A lovely young girl who works on a magazine in New York is engaged to a serious and pompous young business executive. He adores her in his fashion, but has a ragtag time smoothing relations between the carefree girl and his stuffy family especially after that night at a champagne reception when she started to disrobe. Now he must be eternally vigilant to prevent any further embarrassing strips. He calls on his uncle, a psychiatrist, for assistance. It seems that, deep down inside, the girl does not love her stuffy fiance; hence her champagne complex. With Donald Cook in the role of the psychiatrist, it’s easy to see why the girl finally settled for his bedside manner.

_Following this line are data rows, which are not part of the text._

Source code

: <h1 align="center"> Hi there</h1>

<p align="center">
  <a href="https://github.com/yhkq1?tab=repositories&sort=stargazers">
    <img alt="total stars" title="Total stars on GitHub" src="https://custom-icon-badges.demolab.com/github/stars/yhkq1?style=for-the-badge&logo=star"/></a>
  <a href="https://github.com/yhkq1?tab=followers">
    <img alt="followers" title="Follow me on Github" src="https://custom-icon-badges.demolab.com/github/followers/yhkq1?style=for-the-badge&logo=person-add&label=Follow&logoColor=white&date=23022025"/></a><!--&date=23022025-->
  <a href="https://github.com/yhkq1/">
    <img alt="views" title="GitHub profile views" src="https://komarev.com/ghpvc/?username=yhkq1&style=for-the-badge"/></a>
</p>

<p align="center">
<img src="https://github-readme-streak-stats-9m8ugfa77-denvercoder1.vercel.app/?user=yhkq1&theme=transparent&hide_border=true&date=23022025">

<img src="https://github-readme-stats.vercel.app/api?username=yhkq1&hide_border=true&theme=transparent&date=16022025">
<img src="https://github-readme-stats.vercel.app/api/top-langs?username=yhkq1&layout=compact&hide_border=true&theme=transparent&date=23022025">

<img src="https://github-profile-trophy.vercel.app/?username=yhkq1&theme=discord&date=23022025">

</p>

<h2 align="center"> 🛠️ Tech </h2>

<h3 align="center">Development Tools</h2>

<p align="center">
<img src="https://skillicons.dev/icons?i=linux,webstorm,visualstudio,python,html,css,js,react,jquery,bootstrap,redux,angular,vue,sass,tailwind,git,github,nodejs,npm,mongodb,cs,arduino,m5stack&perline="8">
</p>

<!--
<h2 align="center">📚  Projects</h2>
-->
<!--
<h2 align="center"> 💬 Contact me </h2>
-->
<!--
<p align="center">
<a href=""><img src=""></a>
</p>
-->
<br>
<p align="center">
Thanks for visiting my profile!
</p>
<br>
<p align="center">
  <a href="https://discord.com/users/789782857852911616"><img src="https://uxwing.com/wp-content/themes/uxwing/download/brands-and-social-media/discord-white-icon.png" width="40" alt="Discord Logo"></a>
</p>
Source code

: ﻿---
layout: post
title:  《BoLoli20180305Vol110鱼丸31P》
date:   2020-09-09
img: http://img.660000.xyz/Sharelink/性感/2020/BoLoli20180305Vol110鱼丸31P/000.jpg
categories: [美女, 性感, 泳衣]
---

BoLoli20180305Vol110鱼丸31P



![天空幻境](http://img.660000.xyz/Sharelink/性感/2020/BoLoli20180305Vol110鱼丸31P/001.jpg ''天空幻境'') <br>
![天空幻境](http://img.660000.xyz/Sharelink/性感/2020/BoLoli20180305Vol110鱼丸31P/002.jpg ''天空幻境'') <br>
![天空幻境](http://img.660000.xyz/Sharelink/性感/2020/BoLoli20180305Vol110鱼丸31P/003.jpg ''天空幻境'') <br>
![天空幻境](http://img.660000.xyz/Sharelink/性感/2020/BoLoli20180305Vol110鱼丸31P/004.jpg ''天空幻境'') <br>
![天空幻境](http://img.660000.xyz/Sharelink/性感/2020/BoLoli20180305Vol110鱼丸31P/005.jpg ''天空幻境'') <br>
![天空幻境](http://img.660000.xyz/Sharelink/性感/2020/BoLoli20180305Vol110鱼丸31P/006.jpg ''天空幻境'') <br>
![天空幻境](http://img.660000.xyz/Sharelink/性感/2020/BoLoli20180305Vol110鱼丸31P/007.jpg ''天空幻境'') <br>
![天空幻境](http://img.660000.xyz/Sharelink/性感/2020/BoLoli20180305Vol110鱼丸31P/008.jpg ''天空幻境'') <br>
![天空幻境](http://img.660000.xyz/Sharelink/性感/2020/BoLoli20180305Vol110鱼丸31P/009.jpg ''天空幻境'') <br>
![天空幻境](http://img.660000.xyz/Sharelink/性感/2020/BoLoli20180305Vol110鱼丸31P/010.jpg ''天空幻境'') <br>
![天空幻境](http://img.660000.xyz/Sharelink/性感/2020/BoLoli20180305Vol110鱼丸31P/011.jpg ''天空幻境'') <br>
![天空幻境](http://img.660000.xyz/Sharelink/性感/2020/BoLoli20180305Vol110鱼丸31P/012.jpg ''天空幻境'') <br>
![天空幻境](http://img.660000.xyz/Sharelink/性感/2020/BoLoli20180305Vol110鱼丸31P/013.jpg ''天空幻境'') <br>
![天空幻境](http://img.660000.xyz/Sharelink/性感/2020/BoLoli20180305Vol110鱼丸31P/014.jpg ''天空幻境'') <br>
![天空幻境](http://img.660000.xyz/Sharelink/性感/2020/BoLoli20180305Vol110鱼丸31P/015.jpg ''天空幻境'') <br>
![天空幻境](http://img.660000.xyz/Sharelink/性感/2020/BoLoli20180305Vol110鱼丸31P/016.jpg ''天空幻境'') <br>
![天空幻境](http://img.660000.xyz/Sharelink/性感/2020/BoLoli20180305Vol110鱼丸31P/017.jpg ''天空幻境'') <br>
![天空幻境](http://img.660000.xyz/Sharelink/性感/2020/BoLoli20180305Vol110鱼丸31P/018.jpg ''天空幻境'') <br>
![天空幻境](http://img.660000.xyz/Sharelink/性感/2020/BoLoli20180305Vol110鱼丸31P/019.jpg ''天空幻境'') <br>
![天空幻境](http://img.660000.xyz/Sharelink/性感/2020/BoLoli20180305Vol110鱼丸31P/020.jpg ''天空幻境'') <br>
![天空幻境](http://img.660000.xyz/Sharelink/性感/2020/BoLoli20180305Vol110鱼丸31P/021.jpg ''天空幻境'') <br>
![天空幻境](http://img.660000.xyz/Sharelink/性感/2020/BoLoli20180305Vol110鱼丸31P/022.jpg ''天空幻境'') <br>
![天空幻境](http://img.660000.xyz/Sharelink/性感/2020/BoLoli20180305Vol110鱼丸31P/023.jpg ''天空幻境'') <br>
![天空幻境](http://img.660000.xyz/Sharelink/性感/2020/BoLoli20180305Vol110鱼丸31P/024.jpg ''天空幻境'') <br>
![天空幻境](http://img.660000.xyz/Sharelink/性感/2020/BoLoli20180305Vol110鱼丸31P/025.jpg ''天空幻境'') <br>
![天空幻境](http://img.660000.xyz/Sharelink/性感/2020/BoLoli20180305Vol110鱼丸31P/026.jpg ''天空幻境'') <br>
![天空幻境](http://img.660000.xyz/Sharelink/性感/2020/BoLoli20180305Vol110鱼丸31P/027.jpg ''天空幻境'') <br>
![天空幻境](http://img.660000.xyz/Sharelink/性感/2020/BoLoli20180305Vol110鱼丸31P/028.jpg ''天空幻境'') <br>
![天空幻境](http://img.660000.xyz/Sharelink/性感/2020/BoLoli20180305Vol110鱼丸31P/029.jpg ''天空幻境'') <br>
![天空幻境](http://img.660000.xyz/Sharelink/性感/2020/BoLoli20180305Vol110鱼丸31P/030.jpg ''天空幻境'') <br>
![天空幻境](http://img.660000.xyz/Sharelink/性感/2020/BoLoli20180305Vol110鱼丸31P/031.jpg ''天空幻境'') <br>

A young man and woman build a low keyed paradise of happiness within an asylum, only to have it shattered by the intrusion of the outside world. The two characters search, at times agonizingly, to determine the difference between illusion and reality. The effort is lightened by moments of shared love and “pretend” games, like decorating Christmas trees that are not really there. The theme of love, vulnerable to the surveillances of the asylum, and the ministrations of the psychiatrist, a nonspeaking part seems as fragile in the constrained setting as it often is in the outside world. 

“Even with the tragic, somber theme there is a note of hope and possible release and the situations presented also have universal applications to give strong effect . . . intellectual, but charged with emotion.”  Reed.